O modelo Hospital at Home é uma mudança de paradigma na forma de administrar cuidados agudos. O desenvolvimento das “inovações em remotelização” faz com que o HaH seja cada vez mais considerado como alternativa à admissão de pacientes nos ambientes hospitalares físicos. Na Espanha, por exemplo, região da Catalunha, o HaH e cada vez mais utilizado. Sua adoção aumentou de 5.185 episódios/ano em 2015 para 8.086 episódios/ano em 2019, sendo que as taxas de mortalidade foram semelhantes entre HaH e internação convencional (acompanhe aqui). A hospitalização remota, baseada em telemedicina, redes de dados, medical devices, sensores, registros digitais e inteligência artificial estáo apenas no seu nascedouro. É preciso ganhar maturidade e assertividade, não faltando problemas, dificuldades e desafios na sua implementação.

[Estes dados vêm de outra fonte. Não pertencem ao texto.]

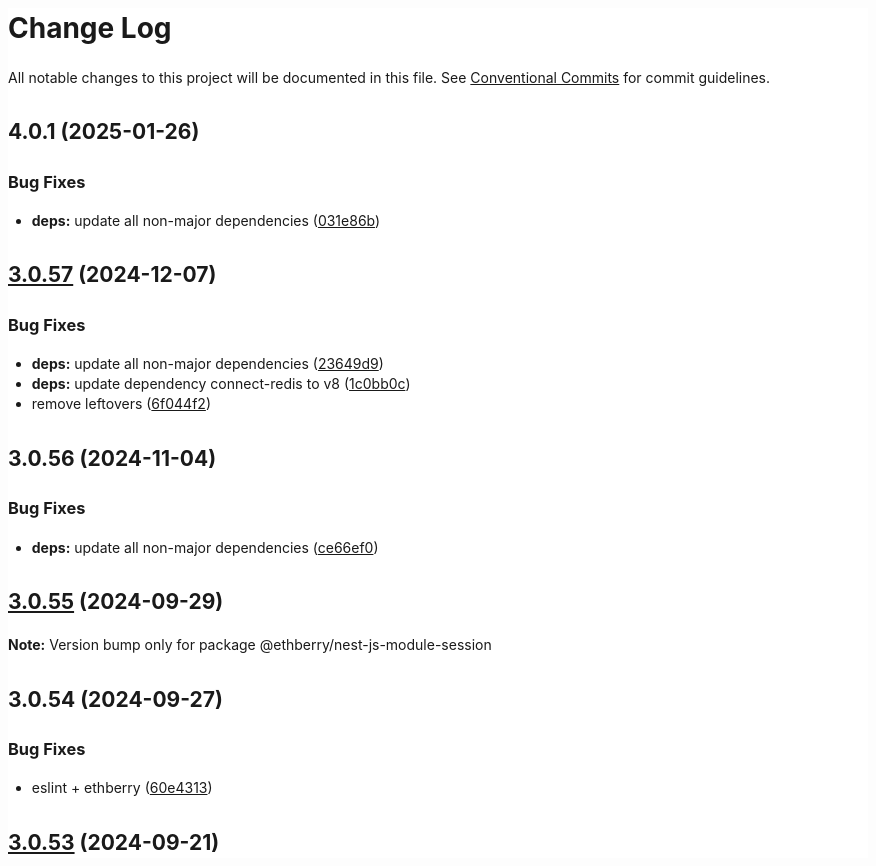 # Change Log

All notable changes to this project will be documented in this file.
See [Conventional Commits](https://conventionalcommits.org) for commit guidelines.

## 4.0.1 (2025-01-26)

### Bug Fixes

- **deps:** update all non-major dependencies ([031e86b](https://github.com/ethberry/nestjs-packages/commit/031e86b6bdd6500c2bb222ee70fdf96d2fa1ee47))

## [3.0.57](https://github.com/ethberry/nestjs-packages/compare/@ethberry/nest-js-module-session@3.0.56...@ethberry/nest-js-module-session@3.0.57) (2024-12-07)

### Bug Fixes

- **deps:** update all non-major dependencies ([23649d9](https://github.com/ethberry/nestjs-packages/commit/23649d9e6fc0e5155b501966d0f3c1593baf1635))
- **deps:** update dependency connect-redis to v8 ([1c0bb0c](https://github.com/ethberry/nestjs-packages/commit/1c0bb0ce60190eb3e39f07cc614aa18750168ffa))
- remove leftovers ([6f044f2](https://github.com/ethberry/nestjs-packages/commit/6f044f2644530aef8c727eaa9fe79ce29743be8c))

## 3.0.56 (2024-11-04)

### Bug Fixes

- **deps:** update all non-major dependencies ([ce66ef0](https://github.com/ethberry/nestjs-packages/commit/ce66ef02e21c807e1c36ca0d7f030c40049f3f7f))

## [3.0.55](https://github.com/ethberry/nestjs-packages/compare/@ethberry/nest-js-module-session@3.0.54...@ethberry/nest-js-module-session@3.0.55) (2024-09-29)

**Note:** Version bump only for package @ethberry/nest-js-module-session

## 3.0.54 (2024-09-27)

### Bug Fixes

- eslint + ethberry ([60e4313](https://github.com/ethberry/nestjs-packages/commit/60e4313fa658d7bef80c6dff8b6c0c769777c6f0))

## [3.0.53](https://github.com/ethberry/nestjs-packages/compare/@ethberry/nest-js-module-session@3.0.52...@ethberry/nest-js-module-session@3.0.53) (2024-09-21)
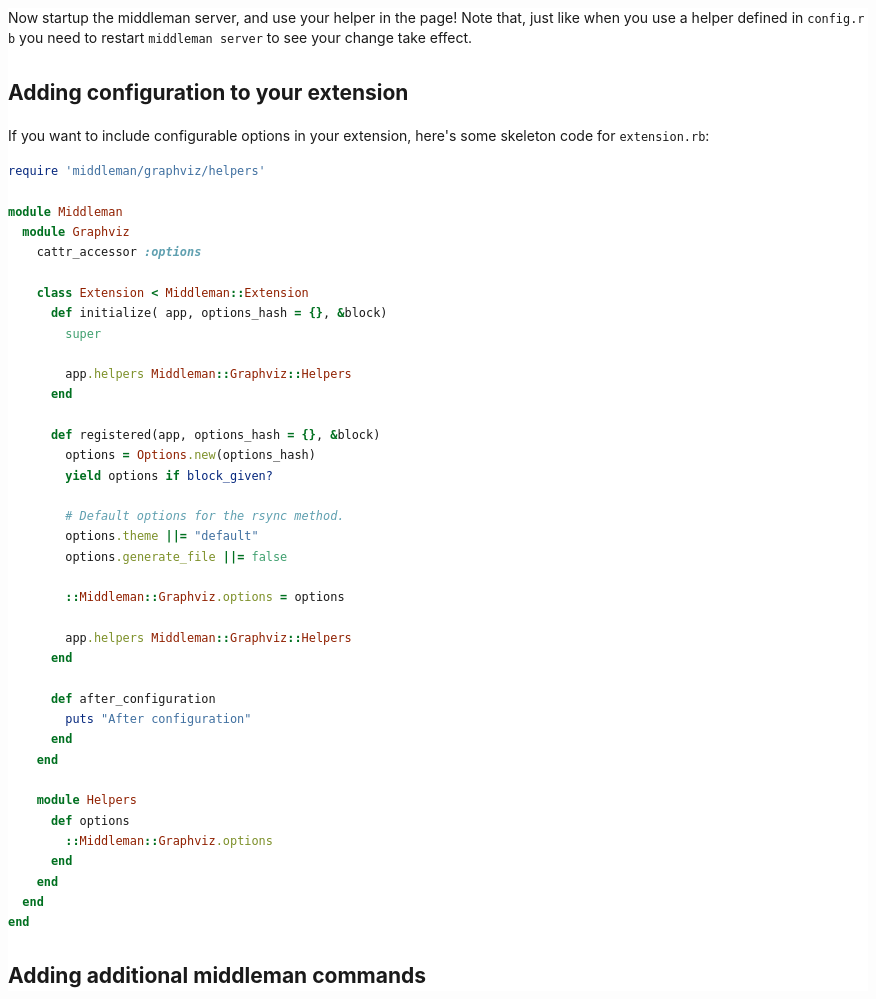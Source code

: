 Now startup the middleman server, and use your helper in the page!  Note that, just like when you use a helper defined in `config.rb` you need to restart `middleman server` to see your change take effect.

## Adding configuration to your extension

If you want to include configurable options in your extension, here's some skeleton code for `extension.rb`:

```ruby
require 'middleman/graphviz/helpers'

module Middleman
  module Graphviz
    cattr_accessor :options

    class Extension < Middleman::Extension
      def initialize( app, options_hash = {}, &block)
        super

        app.helpers Middleman::Graphviz::Helpers
      end

      def registered(app, options_hash = {}, &block)
        options = Options.new(options_hash)
        yield options if block_given?

        # Default options for the rsync method.
        options.theme ||= "default"
        options.generate_file ||= false

        ::Middleman::Graphviz.options = options

        app.helpers Middleman::Graphviz::Helpers
      end

      def after_configuration
        puts "After configuration"
      end
    end

    module Helpers
      def options
        ::Middleman::Graphviz.options
      end
    end
  end
end
```

## Adding additional middleman commands
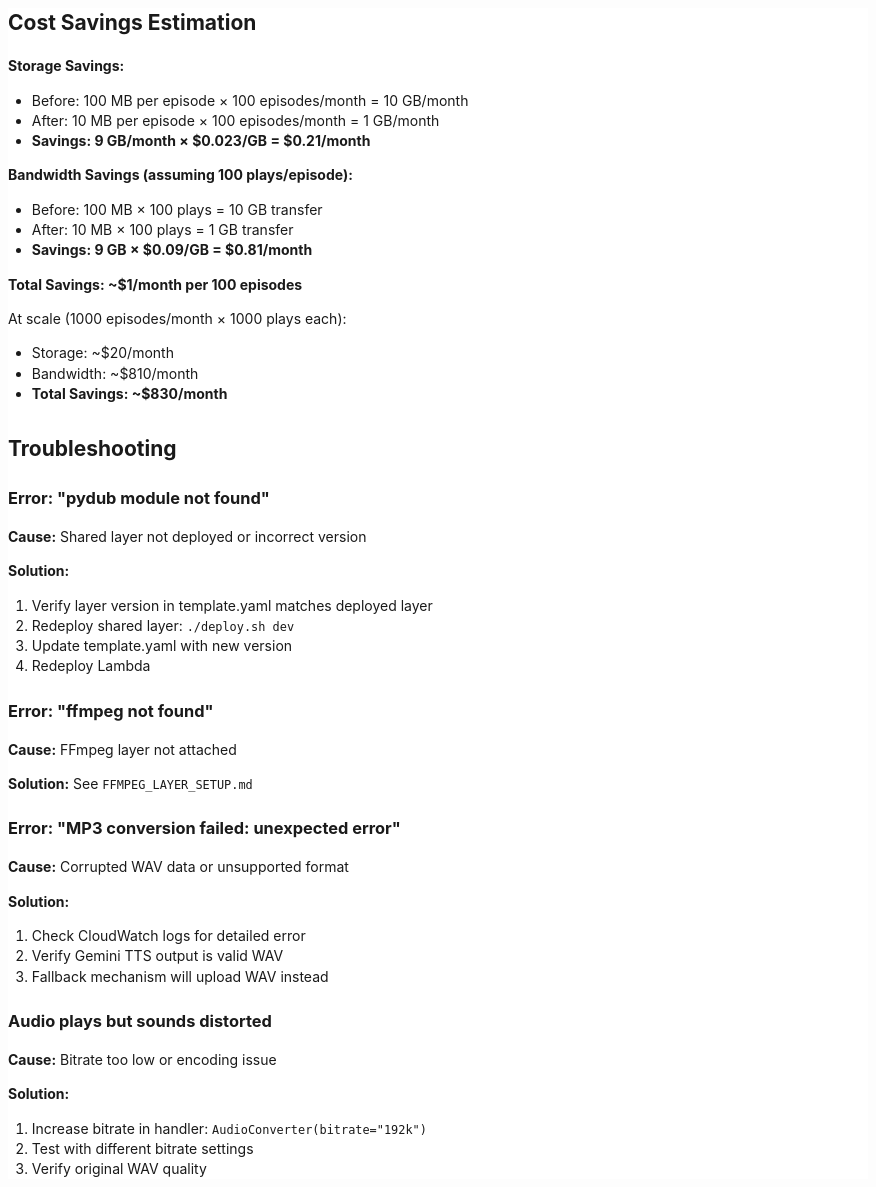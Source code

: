 ## Cost Savings Estimation

**Storage Savings:**
- Before: 100 MB per episode × 100 episodes/month = 10 GB/month
- After: 10 MB per episode × 100 episodes/month = 1 GB/month
- **Savings: 9 GB/month × $0.023/GB = $0.21/month**

**Bandwidth Savings (assuming 100 plays/episode):**
- Before: 100 MB × 100 plays = 10 GB transfer
- After: 10 MB × 100 plays = 1 GB transfer
- **Savings: 9 GB × $0.09/GB = $0.81/month**

**Total Savings: ~$1/month per 100 episodes**

At scale (1000 episodes/month × 1000 plays each):
- Storage: ~$20/month
- Bandwidth: ~$810/month
- **Total Savings: ~$830/month**

## Troubleshooting

### Error: "pydub module not found"

**Cause:** Shared layer not deployed or incorrect version

**Solution:**
1. Verify layer version in template.yaml matches deployed layer
2. Redeploy shared layer: `./deploy.sh dev`
3. Update template.yaml with new version
4. Redeploy Lambda

### Error: "ffmpeg not found"

**Cause:** FFmpeg layer not attached

**Solution:** See `FFMPEG_LAYER_SETUP.md`

### Error: "MP3 conversion failed: unexpected error"

**Cause:** Corrupted WAV data or unsupported format

**Solution:**
1. Check CloudWatch logs for detailed error
2. Verify Gemini TTS output is valid WAV
3. Fallback mechanism will upload WAV instead

### Audio plays but sounds distorted

**Cause:** Bitrate too low or encoding issue

**Solution:**
1. Increase bitrate in handler: `AudioConverter(bitrate="192k")`
2. Test with different bitrate settings
3. Verify original WAV quality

Há muitas prefeituras e governos estaduais no Brasil flertando com HaH, alguns com iniciativas sedimentadas, embora poucos entendam realmente o alcance do modelo. Hospital at Home não representa apenas uma “extensão do cuidado hospitalar”, notadamente para aliviar as carências de atendimento do provedor. O modelo é uma ruptura direta e irreversível ao hospitalocentrismo. Embora gradual, ele entrincheira os intervenientes (incluindo o paciente) numa matriz de responsabilidades cruzadas. Se sua lógica valoriza o cuidado residencial, ela também exige uma reconfiguração das relações de poder entre o paciente e o sistema: indivíduos e seus cuidadores devem promover efetividade, disponibilidade e esforço recuperatório domiciliar.  Uma de suas notáveis ambivalências recai sobre o autocuidado: se por um lado o paciente desfruta da conforto e intimidade do lar; por outro, aumenta a sua responsabilidade terapêutica, sob “pena” de rehospitalização. Assim, o modelo não é apenas uma alternativa a hospitalização, mas uma “metaproposta” que reconfigura o setor. Entre as novas concepções, uma delas é transferir ao paciente boa parte do esforço de reabilitação. Nem sempre será possível devido as condições da agudeza, mas será imperativo que o paciente e seus familiares se “engajem na jornada recuperatória”.

Da mesma forma, o modelo promove o debate sobre novas formas de reembolso, como está ocorrendo agora nos EUA (em 2023, existiam 281 hospitais em 125 Sistemas de Saúde, com 37 estados participando do programa do “Centers for Medicare e Medicaid Services Acute Hospital at Home”). Na mesma direção, profissionais de saúde precisam entender o conceito e adquirir novas habilidades operacionais, como, por exemplo, a proficiência em atendimento remoto. Todas as startups e investidores precisarão estar preparados para levar o cuidado médico para dentro dos domicílios. Grandes projetos de arquitetura e engenharia civil já oferecem imóveis residenciais com infraestrutura médico-assistencial. Cidades inteligentes já são projetadas e desenvolvidas para oferecer HaH em qualquer espaço residencial. Como explica Topol em seu celebre capítulo: “a saúde caminha célere em direção aos cuidados agudos domiciliares, fazendo com que médicos durmam hospitalistas e um belo dia acordem domicialistas”.